__Saved entries__.
····················

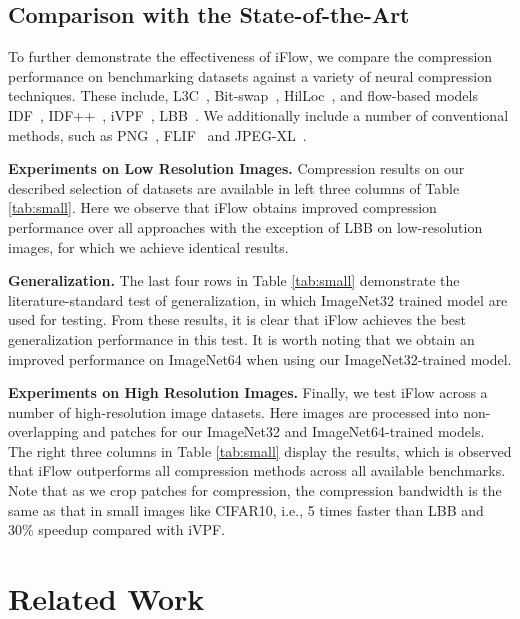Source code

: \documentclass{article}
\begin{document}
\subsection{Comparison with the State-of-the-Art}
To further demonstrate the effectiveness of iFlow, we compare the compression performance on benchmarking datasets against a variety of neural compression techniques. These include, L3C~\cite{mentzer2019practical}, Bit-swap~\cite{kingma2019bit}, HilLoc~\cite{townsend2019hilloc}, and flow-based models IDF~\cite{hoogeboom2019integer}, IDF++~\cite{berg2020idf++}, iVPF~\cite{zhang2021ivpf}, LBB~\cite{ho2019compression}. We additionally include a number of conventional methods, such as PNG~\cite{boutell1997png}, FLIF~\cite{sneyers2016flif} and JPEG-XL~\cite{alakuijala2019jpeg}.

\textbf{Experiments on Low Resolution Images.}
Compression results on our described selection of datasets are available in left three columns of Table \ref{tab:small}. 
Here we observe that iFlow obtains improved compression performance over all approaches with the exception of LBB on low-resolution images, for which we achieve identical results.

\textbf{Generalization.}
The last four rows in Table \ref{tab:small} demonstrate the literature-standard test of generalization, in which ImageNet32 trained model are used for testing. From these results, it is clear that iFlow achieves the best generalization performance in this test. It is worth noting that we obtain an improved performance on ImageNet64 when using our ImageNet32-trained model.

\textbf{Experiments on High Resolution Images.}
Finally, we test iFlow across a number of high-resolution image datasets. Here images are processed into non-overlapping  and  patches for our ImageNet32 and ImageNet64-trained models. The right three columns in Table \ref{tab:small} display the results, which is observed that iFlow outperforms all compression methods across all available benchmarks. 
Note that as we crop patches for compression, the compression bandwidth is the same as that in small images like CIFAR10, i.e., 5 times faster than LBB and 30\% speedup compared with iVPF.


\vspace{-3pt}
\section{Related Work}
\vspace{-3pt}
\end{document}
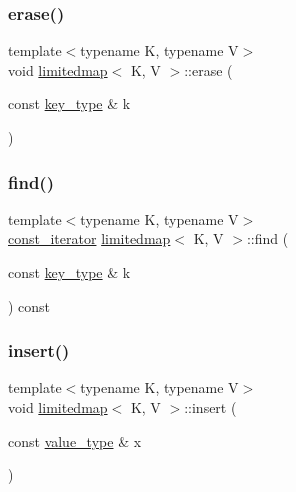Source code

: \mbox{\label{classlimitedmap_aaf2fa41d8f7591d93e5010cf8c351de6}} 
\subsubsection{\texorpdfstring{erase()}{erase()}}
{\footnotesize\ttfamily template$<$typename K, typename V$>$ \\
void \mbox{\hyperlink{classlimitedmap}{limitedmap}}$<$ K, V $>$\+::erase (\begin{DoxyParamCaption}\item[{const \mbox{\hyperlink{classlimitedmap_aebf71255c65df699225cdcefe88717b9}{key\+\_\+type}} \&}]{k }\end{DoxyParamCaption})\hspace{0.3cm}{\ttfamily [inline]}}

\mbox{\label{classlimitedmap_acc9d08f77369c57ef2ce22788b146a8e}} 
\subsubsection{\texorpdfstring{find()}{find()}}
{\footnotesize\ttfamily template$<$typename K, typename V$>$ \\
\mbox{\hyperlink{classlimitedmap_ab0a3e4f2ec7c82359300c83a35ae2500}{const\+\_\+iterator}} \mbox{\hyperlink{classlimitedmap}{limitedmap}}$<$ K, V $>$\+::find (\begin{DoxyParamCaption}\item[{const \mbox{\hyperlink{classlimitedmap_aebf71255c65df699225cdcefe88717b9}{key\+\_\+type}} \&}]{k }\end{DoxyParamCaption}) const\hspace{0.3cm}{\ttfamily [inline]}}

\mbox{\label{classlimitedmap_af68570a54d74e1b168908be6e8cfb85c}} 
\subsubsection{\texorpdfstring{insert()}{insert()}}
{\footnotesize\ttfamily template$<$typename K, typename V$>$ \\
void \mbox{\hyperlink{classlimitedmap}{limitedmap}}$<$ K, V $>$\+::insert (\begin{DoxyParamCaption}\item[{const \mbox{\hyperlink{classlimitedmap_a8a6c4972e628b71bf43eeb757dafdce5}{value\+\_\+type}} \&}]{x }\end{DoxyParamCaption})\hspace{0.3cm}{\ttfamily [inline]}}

····················

__Your task__.
Skip every image and output the remaining records exactly.

__Expected output__.
Source code

: \documentclass{article}
\begin{document}
\subsection{Comparison with the State-of-the-Art}
To further demonstrate the effectiveness of iFlow, we compare the compression performance on benchmarking datasets against a variety of neural compression techniques. These include, L3C~\cite{mentzer2019practical}, Bit-swap~\cite{kingma2019bit}, HilLoc~\cite{townsend2019hilloc}, and flow-based models IDF~\cite{hoogeboom2019integer}, IDF++~\cite{berg2020idf++}, iVPF~\cite{zhang2021ivpf}, LBB~\cite{ho2019compression}. We additionally include a number of conventional methods, such as PNG~\cite{boutell1997png}, FLIF~\cite{sneyers2016flif} and JPEG-XL~\cite{alakuijala2019jpeg}.

\textbf{Experiments on Low Resolution Images.}
Compression results on our described selection of datasets are available in left three columns of Table \ref{tab:small}. 
Here we observe that iFlow obtains improved compression performance over all approaches with the exception of LBB on low-resolution images, for which we achieve identical results.

\textbf{Generalization.}
The last four rows in Table \ref{tab:small} demonstrate the literature-standard test of generalization, in which ImageNet32 trained model are used for testing. From these results, it is clear that iFlow achieves the best generalization performance in this test. It is worth noting that we obtain an improved performance on ImageNet64 when using our ImageNet32-trained model.

\textbf{Experiments on High Resolution Images.}
Finally, we test iFlow across a number of high-resolution image datasets. Here images are processed into non-overlapping  and  patches for our ImageNet32 and ImageNet64-trained models. The right three columns in Table \ref{tab:small} display the results, which is observed that iFlow outperforms all compression methods across all available benchmarks. 
Note that as we crop patches for compression, the compression bandwidth is the same as that in small images like CIFAR10, i.e., 5 times faster than LBB and 30\% speedup compared with iVPF.


\vspace{-3pt}
\section{Related Work}
\vspace{-3pt}
\end{document}
Source code

: \mbox{\label{classlimitedmap_aaf2fa41d8f7591d93e5010cf8c351de6}} 
\subsubsection{\texorpdfstring{erase()}{erase()}}
{\footnotesize\ttfamily template$<$typename K, typename V$>$ \\
void \mbox{\hyperlink{classlimitedmap}{limitedmap}}$<$ K, V $>$\+::erase (\begin{DoxyParamCaption}\item[{const \mbox{\hyperlink{classlimitedmap_aebf71255c65df699225cdcefe88717b9}{key\+\_\+type}} \&}]{k }\end{DoxyParamCaption})\hspace{0.3cm}{\ttfamily [inline]}}

\mbox{\label{classlimitedmap_acc9d08f77369c57ef2ce22788b146a8e}} 
\subsubsection{\texorpdfstring{find()}{find()}}
{\footnotesize\ttfamily template$<$typename K, typename V$>$ \\
\mbox{\hyperlink{classlimitedmap_ab0a3e4f2ec7c82359300c83a35ae2500}{const\+\_\+iterator}} \mbox{\hyperlink{classlimitedmap}{limitedmap}}$<$ K, V $>$\+::find (\begin{DoxyParamCaption}\item[{const \mbox{\hyperlink{classlimitedmap_aebf71255c65df699225cdcefe88717b9}{key\+\_\+type}} \&}]{k }\end{DoxyParamCaption}) const\hspace{0.3cm}{\ttfamily [inline]}}

\mbox{\label{classlimitedmap_af68570a54d74e1b168908be6e8cfb85c}} 
\subsubsection{\texorpdfstring{insert()}{insert()}}
{\footnotesize\ttfamily template$<$typename K, typename V$>$ \\
void \mbox{\hyperlink{classlimitedmap}{limitedmap}}$<$ K, V $>$\+::insert (\begin{DoxyParamCaption}\item[{const \mbox{\hyperlink{classlimitedmap_a8a6c4972e628b71bf43eeb757dafdce5}{value\+\_\+type}} \&}]{x }\end{DoxyParamCaption})\hspace{0.3cm}{\ttfamily [inline]}}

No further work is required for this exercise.